# Windows 10 Installation hängt sich auf



## schmiddelt (10. Juni 2017)

*Windows 10 Installation hängt sich auf*

Hallo, ich könnte ausrasten, weiß nich mehr weiter.

Also erstmal die Systemkonfigurationen
CPU AMD Ryzen 7 1700
Mainboard ASUS Prime X370-Pro
16GB Arbeitsspeicher, kompatibilität geprüft. okay
eine SSD auf SATA 1
eine HDD auf SATA 2
eine EVGA GTX 1060 Grafikkarte
und eine WLAN Karte PCIe

Ich habe nun folgendes Problem:

Ich habe den originalen Windows 10 Home Installations USB-Stick mit Key gekauft.
Wenn ich nun den PC einschalte (der USB-Stick ist eingesteckt) kommt nach ein paar Sekunden die Frage welches Betriebssystem ich installieren möchte. Ich wähle 64-Bit, es kommen 2 Ladebalken die fertig laden. Danach erscheint das Windows-Logo. Der Ladekreis erscheint, macht eine viertel Umdrehung und das war es. sämtliche USB-Ports sind ausgeschaltet, alle Datenströme gestoppt, Tastatur und Maus abgeschalten.
Das wars..... aus die Maus 

Ich habe schon einiges versucht:
Biosupdate
anderes Installationsmedium (DVD internes Laufwerk)
anderes Installationsmedium (DVD USB-DVD-Laufwerk)
anderes Installationsmedium (USB Stick über Mediatool von anderem PC erstellt)
Memorytest (alles okay)
Im BIOS alles auf UEFI umgestellt
andere BIOS-Einstellungen (Security Boot kann ich nich abstellen)

Bitte helft mir.

Hier der Link zur Bedienungsanleitung des Mainboards:
http://dlcdnet.asus.com/pub/ASUS/mb/SocketAM4/PRIME_X370-PRO/G12577_PRIME_X370-PRO_UM_v2_WEB.pdf

Bitte Bitte helft mir so gut es geht... bin am verzweifeln


----------



## drstoecker (11. Juni 2017)

*AW: Windows 10 Installation hängt sich auf*

Der Ladekreis erscheint doch nicht bei einer Neuinstallation? Normal doch nur bei einem Upgrade oder?


----------



## AMD-FXler (11. Juni 2017)

*AW: Windows 10 Installation hängt sich auf*

Hallo Schmiddelt

Als erstes würde ich mal die HDD abstecken und nur die SSD angeschlossen lassen.
Versuche auch mal Windows nur mit einem RAM zu installieren.
Ryzen hat ja noch immer ein paar Kinderkrankheiten.

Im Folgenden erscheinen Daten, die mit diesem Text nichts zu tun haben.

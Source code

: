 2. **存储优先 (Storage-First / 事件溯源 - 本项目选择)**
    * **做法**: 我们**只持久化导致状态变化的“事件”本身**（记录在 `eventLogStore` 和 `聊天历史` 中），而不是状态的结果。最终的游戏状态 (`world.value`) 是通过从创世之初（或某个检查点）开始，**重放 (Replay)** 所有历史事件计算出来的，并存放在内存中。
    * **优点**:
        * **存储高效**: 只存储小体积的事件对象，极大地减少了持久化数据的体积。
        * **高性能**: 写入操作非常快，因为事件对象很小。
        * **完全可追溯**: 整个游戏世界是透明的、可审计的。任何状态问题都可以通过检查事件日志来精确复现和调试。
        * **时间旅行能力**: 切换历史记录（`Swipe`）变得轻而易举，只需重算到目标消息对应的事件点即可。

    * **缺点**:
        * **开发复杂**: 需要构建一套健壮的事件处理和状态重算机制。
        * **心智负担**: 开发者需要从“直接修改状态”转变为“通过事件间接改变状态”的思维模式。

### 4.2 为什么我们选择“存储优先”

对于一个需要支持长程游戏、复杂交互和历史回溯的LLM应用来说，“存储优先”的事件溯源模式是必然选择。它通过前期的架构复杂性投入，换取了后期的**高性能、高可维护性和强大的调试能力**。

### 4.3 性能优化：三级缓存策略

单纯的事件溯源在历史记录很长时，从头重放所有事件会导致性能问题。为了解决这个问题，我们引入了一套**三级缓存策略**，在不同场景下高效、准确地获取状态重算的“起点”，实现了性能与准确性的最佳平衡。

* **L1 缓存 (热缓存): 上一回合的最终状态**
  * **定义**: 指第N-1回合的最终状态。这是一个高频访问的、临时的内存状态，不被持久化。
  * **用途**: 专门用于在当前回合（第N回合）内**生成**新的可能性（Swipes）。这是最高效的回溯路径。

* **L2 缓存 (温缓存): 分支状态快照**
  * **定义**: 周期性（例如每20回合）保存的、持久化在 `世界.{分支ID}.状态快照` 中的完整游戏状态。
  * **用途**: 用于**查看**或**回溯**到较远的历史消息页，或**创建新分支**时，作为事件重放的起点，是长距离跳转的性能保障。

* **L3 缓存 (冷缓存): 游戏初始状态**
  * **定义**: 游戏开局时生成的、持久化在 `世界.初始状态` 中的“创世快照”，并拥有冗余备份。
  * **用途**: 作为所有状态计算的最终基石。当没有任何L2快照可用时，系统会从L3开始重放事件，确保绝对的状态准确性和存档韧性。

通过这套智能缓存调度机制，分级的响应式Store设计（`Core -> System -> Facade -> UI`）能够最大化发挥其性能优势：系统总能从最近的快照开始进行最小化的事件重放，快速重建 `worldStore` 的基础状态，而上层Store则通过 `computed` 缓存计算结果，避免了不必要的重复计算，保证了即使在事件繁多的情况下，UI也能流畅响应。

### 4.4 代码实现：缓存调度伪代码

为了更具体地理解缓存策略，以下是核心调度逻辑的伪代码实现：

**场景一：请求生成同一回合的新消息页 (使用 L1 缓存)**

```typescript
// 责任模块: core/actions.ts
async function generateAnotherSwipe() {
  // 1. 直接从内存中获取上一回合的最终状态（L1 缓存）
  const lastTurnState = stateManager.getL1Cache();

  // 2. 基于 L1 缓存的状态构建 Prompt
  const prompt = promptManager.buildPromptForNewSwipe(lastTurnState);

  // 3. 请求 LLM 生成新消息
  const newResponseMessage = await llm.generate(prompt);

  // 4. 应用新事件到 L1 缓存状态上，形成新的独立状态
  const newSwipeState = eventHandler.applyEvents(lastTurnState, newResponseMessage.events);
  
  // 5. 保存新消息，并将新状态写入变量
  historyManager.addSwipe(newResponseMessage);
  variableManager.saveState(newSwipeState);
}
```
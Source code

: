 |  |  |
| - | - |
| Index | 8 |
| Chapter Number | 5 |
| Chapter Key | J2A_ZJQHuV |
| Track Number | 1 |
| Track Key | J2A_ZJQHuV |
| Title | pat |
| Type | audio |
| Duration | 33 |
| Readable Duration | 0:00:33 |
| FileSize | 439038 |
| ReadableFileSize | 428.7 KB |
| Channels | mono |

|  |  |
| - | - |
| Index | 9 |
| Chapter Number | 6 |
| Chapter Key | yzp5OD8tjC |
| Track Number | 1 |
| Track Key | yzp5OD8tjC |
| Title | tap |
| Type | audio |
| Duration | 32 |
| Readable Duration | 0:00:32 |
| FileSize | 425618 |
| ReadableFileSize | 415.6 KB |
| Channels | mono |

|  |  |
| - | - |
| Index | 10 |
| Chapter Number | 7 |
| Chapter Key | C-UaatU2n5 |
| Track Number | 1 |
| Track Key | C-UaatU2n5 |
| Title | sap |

Solltest du das System übertaktet haben, lade im Bios die Standardeinstellungen.

Wenn du dann weiter kommst, die benutzerdefinierte Installation wählen, Partition löschen und dann neu erstellen.
Somit wird der Bootloader neu erstellt. Also ein komplettes "Clean Install"

Wenn die Installation erfolgreich war, HDD anstecken und den RAM wieder einbauen.


----------



## equief (11. Juni 2017)

*AW: Windows 10 Installation hängt sich auf*

Es könnte sein das Windows 10 keine USB 3.0 Treiber für dein Mainboard hat und deshalb schicht im Schacht ist


----------



## schmiddelt (11. Juni 2017)

*AW: Windows 10 Installation hängt sich auf*

AMD-FXler du bist der geilste. Das war es, hab einen Ram rausgenommen und die HDD abgesteckt und jetz läufts... Danke dir du bist der Buuuuurneeeer


----------



## AMD-FXler (11. Juni 2017)

*AW: Windows 10 Installation hängt sich auf*

Hallo schmiddelt!

Freut mich, dass es dir geholfen hat =D


----------



## hendrik266 (27. Februar 2020)

*AW: Windows 10 Installation hängt sich auf*

Da ich nicht den Button finde, einen neuen Beitrag zu schreiben, linke ich mich jetzt mal hier ein. 
Habe nen neuen PC und die Windows Installation hängt genau so wie hier im Thread auch schon aufgeführt. 
Habe folgendes System, I7 9700k, 16 Gb 3200Mhz von HyperX, RX 5700XT und als Mainboard nen z390i ITX Mainboard von MSI... genaue Bezeichnung weiß ich gerade nicht. Der Netztteil trägt wohl kaum zum Fehler bei.. hat vorher auch schon ein paar Monate gelaufen und ist von Be Quiet mit 6xx Watt.. habe im Bios alle Einstellungen durch sowohl UEFI als auch Legacy getestet... meine NVME 2 SSD die im "alten" Pc war habe ich vorher auch schon mal getestet, da blieb Windows auch im Boot hängen.. vorher hatte Windows aber ohne Probleme gelaufen. Ist jetzt aber auch nen komplett anderes System... hab grad keine Ahnung warum Windows nicht booten will. Kann es sein, dass die CPU nen Schaden hat (z.B)? Währe natürlich nicht so cool. Die Grafikkarte kann man als Fehlerquelle auschließen... hat jemand nen Tipp?


----------